It is confusing even for Chinese netizens and journalists: why does Donald Trump have multiple names in Chinese? And which is the right one to use? What’s on Weibo explains.

Donald Trump has two most commonly used different names in Chinese. In Mandarin*, they are Tèlǎngpǔ (特朗普) and Chuānpǔ (川普). Both names have been used by Chinese mainstream media and netizens for years.

*(Due to the scope of this article, we’ll just use the Mandarin pinyin here.)

In the Chinese translation of Donald Trump’s autobiography The Art of the Deal (1987), the ‘Tèlǎngpǔ’ transliteration is used, whereas the translation of the George Ross book Trump-Style Negotiations (2008) uses ‘Chuānpǔ’ as the Chinese name for Trump.

Considering that Trump is making headlines every day, more people are wondering why Trump has two Chinese names, and which one is the correct name to use. There are even discussions about the topic on Chinese social media.

 

Why are foreign names translated?

 

Why are non-Chinese names actually translated into Chinese at all?
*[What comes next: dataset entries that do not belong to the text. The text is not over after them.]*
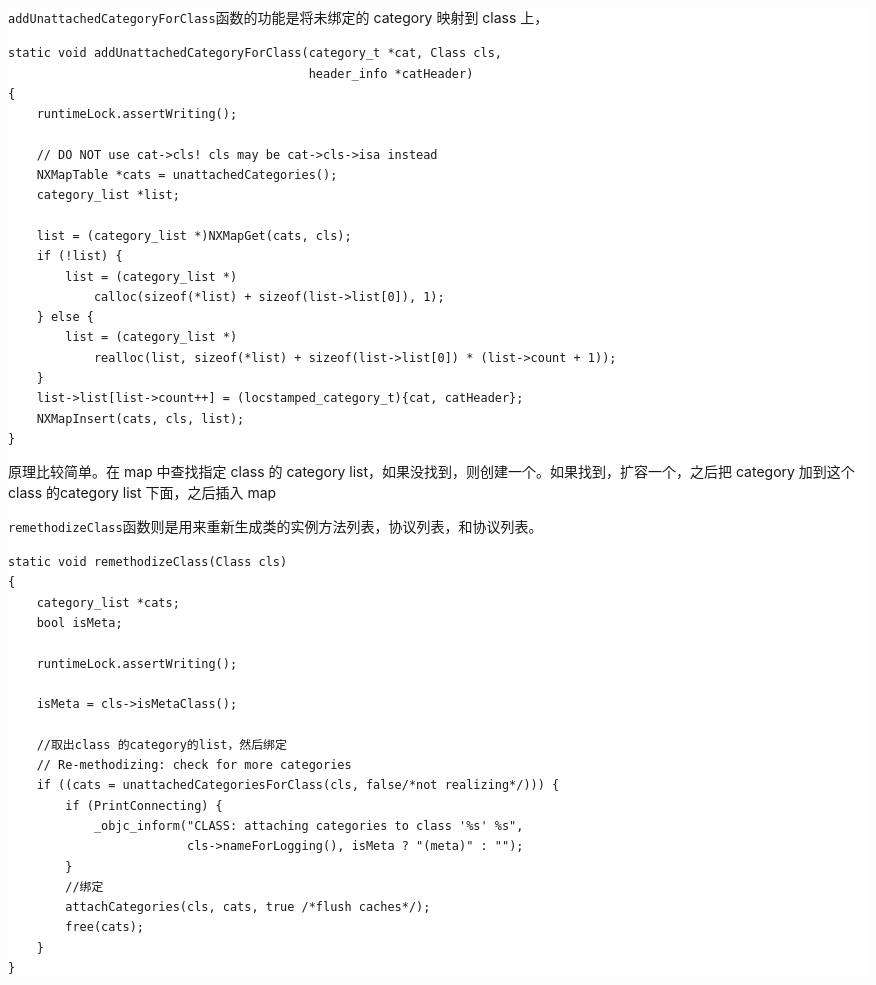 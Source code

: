 `addUnattachedCategoryForClass`函数的功能是将未绑定的 category 映射到 class 上，

```
static void addUnattachedCategoryForClass(category_t *cat, Class cls, 
                                          header_info *catHeader)
{
    runtimeLock.assertWriting();

    // DO NOT use cat->cls! cls may be cat->cls->isa instead
    NXMapTable *cats = unattachedCategories();
    category_list *list;

    list = (category_list *)NXMapGet(cats, cls);
    if (!list) {
        list = (category_list *)
            calloc(sizeof(*list) + sizeof(list->list[0]), 1);
    } else {
        list = (category_list *)
            realloc(list, sizeof(*list) + sizeof(list->list[0]) * (list->count + 1));
    }
    list->list[list->count++] = (locstamped_category_t){cat, catHeader};
    NXMapInsert(cats, cls, list);
}
```
原理比较简单。在 map 中查找指定 class 的 category list，如果没找到，则创建一个。如果找到，扩容一个，之后把 category 加到这个 class 的category list 下面，之后插入 map

`remethodizeClass`函数则是用来重新生成类的实例方法列表，协议列表，和协议列表。


```
static void remethodizeClass(Class cls)
{
    category_list *cats;
    bool isMeta;

    runtimeLock.assertWriting();

    isMeta = cls->isMetaClass();
    
    //取出class 的category的list，然后绑定
    // Re-methodizing: check for more categories
    if ((cats = unattachedCategoriesForClass(cls, false/*not realizing*/))) {
        if (PrintConnecting) {
            _objc_inform("CLASS: attaching categories to class '%s' %s", 
                         cls->nameForLogging(), isMeta ? "(meta)" : "");
        }
        //绑定
        attachCategories(cls, cats, true /*flush caches*/);        
        free(cats);
    }
}
```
With English and Chinese being such vastly different languages with entirely different phonetics and script, the majority of Chinese people will find it hard to pronounce a foreign name that is written in English.

Writing foreign names or terms in Chinese script has a long history and practical reasons which won’t be further elaborated on here. At present, aside from being standardized, it does not just help Chinese speakers to pronounce these words, it also makes it easier to remember them. Most Chinese names usually consist of two or three characters; the first character is the surname, and the last character(s) is the given name.

Translating a name to better adapt to the culture in which it is used does not only happen with English names in China; you often see the same happening with Chinese names in foreign countries.

In that case, the first character (surname) is moved to the back, and the given name changed into an English one. Alibaba’s Ma Yun, for example, has become globally known as ‘Jack Ma.’ Film star Zhao Wei is called ‘Vicky Zhao’, Tencent’s Ma Huateng is known as ‘Pony Ma,’ and the popular actress Lin Yun is called ‘Jelly Lin.’

 

The right way to translate a foreign name in Chinese

 

There are multiple ways to translate a foreign name to Chinese. Most commonly, a name is translated into Chinese characters that are phonetically similar to the original name, without necessarily being very meaningful. The transliteration of ‘Hillary’ (Clinton), for example, is ‘Xīlālǐ’ (希拉里). ‘Bush’ is translated as ‘Bùshí’ (布什).

Another option is to choose a name purely based on meaning rather than phonetics. One example is Elvis Presley, who is called ‘Cat King’ (Māo Wáng 猫王) in Chinese, which stays close to his nickname “The Hillbilly Cat.”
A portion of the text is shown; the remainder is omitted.